Using the data below, show every line where the word "that" occurs.
*** Opening of The records ***
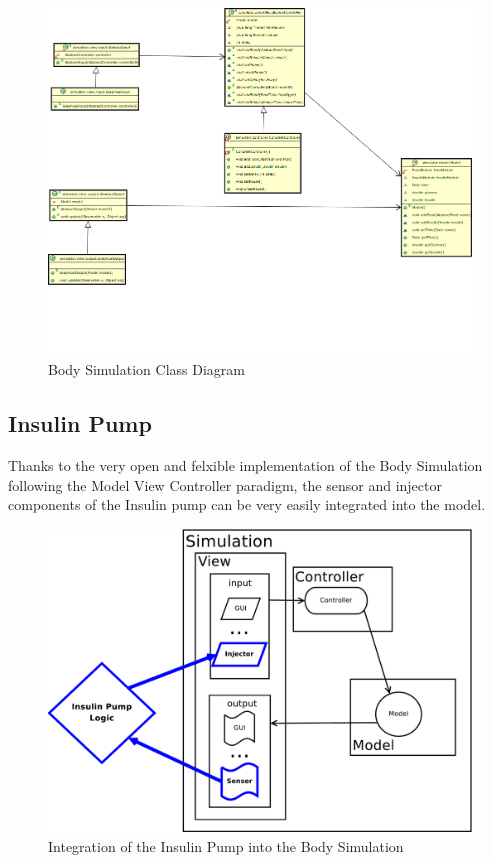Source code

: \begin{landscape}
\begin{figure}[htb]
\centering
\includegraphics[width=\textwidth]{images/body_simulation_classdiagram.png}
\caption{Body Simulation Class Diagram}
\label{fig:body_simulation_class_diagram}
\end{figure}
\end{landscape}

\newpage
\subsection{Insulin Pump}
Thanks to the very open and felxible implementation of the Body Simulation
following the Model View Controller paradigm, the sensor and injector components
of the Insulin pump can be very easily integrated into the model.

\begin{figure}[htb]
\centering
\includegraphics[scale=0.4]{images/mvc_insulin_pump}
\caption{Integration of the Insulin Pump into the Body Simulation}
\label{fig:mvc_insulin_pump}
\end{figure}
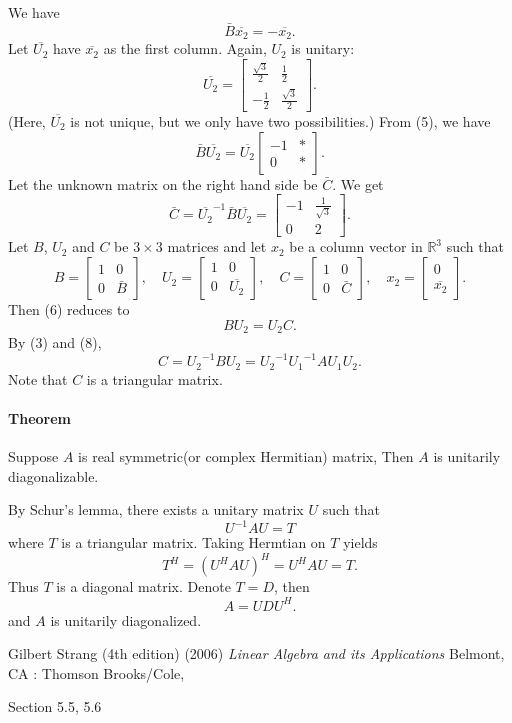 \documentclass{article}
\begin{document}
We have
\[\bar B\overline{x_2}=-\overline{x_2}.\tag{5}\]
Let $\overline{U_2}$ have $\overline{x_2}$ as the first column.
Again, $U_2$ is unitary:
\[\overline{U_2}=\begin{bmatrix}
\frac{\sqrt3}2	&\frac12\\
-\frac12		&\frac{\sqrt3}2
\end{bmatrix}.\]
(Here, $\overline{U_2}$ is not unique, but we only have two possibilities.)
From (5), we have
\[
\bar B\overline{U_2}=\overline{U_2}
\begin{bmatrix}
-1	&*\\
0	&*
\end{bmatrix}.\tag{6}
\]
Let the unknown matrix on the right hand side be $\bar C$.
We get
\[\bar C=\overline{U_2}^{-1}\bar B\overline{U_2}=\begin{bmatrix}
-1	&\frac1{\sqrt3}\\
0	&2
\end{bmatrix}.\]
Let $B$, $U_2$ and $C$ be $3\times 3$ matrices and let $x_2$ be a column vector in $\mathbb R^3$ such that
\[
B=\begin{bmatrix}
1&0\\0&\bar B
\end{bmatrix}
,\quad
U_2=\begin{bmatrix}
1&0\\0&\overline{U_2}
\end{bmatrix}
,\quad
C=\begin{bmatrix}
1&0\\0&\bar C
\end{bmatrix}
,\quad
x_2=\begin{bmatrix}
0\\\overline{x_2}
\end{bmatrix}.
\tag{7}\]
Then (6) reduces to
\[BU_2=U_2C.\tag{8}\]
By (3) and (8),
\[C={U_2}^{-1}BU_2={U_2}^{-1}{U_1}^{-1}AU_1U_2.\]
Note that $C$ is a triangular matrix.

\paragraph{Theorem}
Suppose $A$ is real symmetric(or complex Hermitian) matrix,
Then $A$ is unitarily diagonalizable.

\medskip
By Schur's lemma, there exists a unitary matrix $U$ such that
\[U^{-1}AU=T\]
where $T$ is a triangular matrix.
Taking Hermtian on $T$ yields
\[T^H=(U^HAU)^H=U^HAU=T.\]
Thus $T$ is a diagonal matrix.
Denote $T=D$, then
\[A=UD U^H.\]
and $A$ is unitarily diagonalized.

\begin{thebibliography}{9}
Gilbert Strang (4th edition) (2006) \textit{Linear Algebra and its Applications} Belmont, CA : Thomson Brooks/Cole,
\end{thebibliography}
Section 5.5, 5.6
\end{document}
*** Close of The records ***
> _Solution to the exercise_
Let $B$, $U_2$ and $C$ be $3\times 3$ matrices and let $x_2$ be a column vector in $\mathbb R^3$ such that
Note that $C$ is a triangular matrix.
By Schur's lemma, there exists a unitary matrix $U$ such that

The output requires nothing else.